In a naive system, every click triggers a database transaction: SELECT stock FROM inventory WHERE sku_id = 'iphone15'. If stock > 0, then UPDATE inventory SET stock = stock - 1. Under this massive concurrent load, the database's row-level locking will cause a "thundering herd" effect. Database connections will max out, latency will spike from milliseconds to minutes, and—worst of all—the system might accidentally sell 1,050 units because of a race condition between the check and the decrement.

This is the Overselling Trap. In e-commerce, selling an item you don't have isn't just a technical bug; it's a financial and reputational disaster involving cancelled orders, refund processing fees, and lost customer trust. If you design for the average day, you fail on the only day that matters.

📖 E-Commerce Systems: Use Cases & Requirements

Actors

• Shopper / Buyer: Browses products, manages a cart, and places orders.
• Merchant / Seller: Lists products, manages stock levels, and fulfills orders.
• System Admin: Monitors platform health, manages global promotions, and handles fraud.

Functional Requirements

• Catalog Management: Search and browse millions of products with filters.
• Shopping Cart: Persistent cart that works across devices and handles guest users.
• Inventory Reservation: Atomic stock subtraction that prevents overselling.
• Order Processing: State machine tracking from Placed to Delivered.
• Payment Integration: Secure, idempotent payment processing via third-party gateways.

Non-Functional Requirements

• High Read Availability: Browsing the catalog should never be down (99.99%).
• Strong Write Consistency: Inventory and Order records must be 100% accurate.
• Low Latency: Product pages must load in < 100ms to prevent conversion drop-off.
• Scale: Support 1M+ concurrent users and 10k+ orders/sec during peak spikes.

🔍 Basics: Baseline Architecture

An e-commerce system is essentially a Distributed State Machine.

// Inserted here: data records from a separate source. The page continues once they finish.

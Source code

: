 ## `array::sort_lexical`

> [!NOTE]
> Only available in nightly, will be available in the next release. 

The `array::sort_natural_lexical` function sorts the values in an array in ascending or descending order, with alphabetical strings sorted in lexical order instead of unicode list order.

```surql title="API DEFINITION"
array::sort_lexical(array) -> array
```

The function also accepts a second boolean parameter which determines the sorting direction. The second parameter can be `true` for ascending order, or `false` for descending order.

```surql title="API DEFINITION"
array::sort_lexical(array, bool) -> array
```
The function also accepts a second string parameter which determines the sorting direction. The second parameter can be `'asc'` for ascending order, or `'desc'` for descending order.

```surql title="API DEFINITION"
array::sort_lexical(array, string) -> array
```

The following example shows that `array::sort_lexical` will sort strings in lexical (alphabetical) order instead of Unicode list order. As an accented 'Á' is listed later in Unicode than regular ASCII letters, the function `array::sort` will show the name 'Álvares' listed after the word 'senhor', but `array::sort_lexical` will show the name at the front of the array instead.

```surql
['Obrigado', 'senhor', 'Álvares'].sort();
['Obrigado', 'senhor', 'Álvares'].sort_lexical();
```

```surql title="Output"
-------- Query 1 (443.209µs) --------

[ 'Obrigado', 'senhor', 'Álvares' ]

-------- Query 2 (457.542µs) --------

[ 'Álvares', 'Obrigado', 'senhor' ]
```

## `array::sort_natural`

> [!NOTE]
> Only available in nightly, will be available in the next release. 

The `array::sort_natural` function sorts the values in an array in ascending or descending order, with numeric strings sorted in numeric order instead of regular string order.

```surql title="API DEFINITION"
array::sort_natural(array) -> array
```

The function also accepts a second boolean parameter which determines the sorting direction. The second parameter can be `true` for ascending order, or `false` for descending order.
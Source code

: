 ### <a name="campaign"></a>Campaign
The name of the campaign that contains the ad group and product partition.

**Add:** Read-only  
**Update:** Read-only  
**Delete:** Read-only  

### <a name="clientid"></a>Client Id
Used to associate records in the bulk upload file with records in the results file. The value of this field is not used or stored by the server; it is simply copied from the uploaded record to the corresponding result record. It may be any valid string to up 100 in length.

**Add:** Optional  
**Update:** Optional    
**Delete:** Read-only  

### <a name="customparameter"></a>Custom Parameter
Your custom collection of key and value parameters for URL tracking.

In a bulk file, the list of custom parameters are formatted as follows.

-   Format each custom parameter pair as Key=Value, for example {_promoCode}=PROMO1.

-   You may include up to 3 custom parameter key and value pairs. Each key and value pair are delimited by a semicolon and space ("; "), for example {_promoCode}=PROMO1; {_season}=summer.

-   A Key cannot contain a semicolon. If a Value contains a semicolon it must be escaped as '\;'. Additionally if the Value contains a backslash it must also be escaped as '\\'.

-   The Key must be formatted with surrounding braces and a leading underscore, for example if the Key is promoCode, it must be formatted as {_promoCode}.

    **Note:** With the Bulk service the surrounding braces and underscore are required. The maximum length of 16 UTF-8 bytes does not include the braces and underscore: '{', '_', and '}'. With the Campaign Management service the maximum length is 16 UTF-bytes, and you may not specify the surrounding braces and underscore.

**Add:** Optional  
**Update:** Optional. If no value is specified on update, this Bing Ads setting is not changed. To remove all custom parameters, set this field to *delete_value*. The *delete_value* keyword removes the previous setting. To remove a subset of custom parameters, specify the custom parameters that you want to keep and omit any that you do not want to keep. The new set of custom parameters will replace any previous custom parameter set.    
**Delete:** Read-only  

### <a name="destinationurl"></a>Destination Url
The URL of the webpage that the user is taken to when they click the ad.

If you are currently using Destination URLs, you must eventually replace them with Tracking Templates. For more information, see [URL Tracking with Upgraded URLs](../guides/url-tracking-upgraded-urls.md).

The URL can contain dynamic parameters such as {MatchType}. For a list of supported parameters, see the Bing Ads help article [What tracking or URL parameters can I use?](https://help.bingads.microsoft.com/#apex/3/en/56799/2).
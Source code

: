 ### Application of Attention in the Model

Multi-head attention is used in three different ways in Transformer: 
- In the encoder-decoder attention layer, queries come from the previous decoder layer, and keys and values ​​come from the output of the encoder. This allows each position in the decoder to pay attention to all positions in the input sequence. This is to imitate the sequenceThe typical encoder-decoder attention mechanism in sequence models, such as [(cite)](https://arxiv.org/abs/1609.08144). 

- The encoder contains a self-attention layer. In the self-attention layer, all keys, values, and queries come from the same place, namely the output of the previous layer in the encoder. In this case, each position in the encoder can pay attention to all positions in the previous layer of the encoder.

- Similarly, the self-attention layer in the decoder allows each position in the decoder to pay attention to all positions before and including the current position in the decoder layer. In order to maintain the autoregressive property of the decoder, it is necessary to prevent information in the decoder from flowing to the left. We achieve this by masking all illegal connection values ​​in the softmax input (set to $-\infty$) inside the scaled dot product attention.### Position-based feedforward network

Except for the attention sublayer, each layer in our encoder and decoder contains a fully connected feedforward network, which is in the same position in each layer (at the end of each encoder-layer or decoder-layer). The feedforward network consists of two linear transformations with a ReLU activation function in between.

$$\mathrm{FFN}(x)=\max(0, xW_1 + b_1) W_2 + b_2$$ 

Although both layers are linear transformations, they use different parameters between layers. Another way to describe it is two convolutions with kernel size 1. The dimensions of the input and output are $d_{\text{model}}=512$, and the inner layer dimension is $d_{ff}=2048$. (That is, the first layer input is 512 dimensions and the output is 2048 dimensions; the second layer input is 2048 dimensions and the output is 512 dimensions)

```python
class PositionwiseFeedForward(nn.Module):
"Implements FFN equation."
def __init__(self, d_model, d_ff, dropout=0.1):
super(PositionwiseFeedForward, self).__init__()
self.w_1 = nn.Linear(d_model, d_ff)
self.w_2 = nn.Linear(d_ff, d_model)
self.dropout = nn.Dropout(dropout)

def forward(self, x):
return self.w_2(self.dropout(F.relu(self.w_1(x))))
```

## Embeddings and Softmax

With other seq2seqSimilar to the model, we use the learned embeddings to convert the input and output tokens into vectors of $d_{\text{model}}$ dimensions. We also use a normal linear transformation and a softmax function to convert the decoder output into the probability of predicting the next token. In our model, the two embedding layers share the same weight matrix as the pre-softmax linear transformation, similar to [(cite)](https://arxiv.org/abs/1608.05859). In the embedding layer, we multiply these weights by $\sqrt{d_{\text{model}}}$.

Every order moves through a series of transitions, and the system must ensure that data remains consistent across multiple specialized services.

The baseline architecture separates concerns into:

1. The Read Path (Catalog & Search): Optimized for massive scale and eventual consistency.
2. The Write Path (Checkout & Payment): Optimized for ACID compliance and strong consistency.
3. The Async Path (Notifications & Analytics): Decoupled from the critical user path to ensure high performance.

Without this separation, a spike in checkouts would slow down users who are just browsing, leading to a massive loss in potential revenue.

⚙️ Mechanics: The Two-Phase Reservation Logic

The most critical mechanic in e-commerce is how we handle the "Check-and-Reserve" of inventory. We use a Hybrid Two-Phase Pattern:

• Phase 1: Soft Reservation (Redis): We keep a high-speed counter in Redis. Every checkout attempt performs an atomic DECR. If the result is $\ge 0$, the user proceeds. This happens in $\approx 2ms$.
• Phase 2: Hard Commitment (Postgres): Once payment is authorized, we write the reservation to the primary database using an optimistic lock. If this fails, we "compensate" by incrementing the Redis counter back.

This mechanic allows us to handle 50k requests per second on a single SKU without locking our primary database.

📐 Estimations & Design Goals

The Math of Amazon-Scale

• Total Products: 100 Million SKUs.
• Peak Orders: 10,000 orders per second.
• Read-to-Write Ratio: 50:1. If we have 10k orders/sec, we have 500k product views/sec.
• Storage Growth: 10k orders/sec 2KB per order = *1.7 GB of data per minute.

Design Goal: We must use a Cache-Aside Pattern for the catalog and a Message-Driven Architecture for post-order processing to ensure the "Buy Now" button remains responsive even if the notification service is lagging.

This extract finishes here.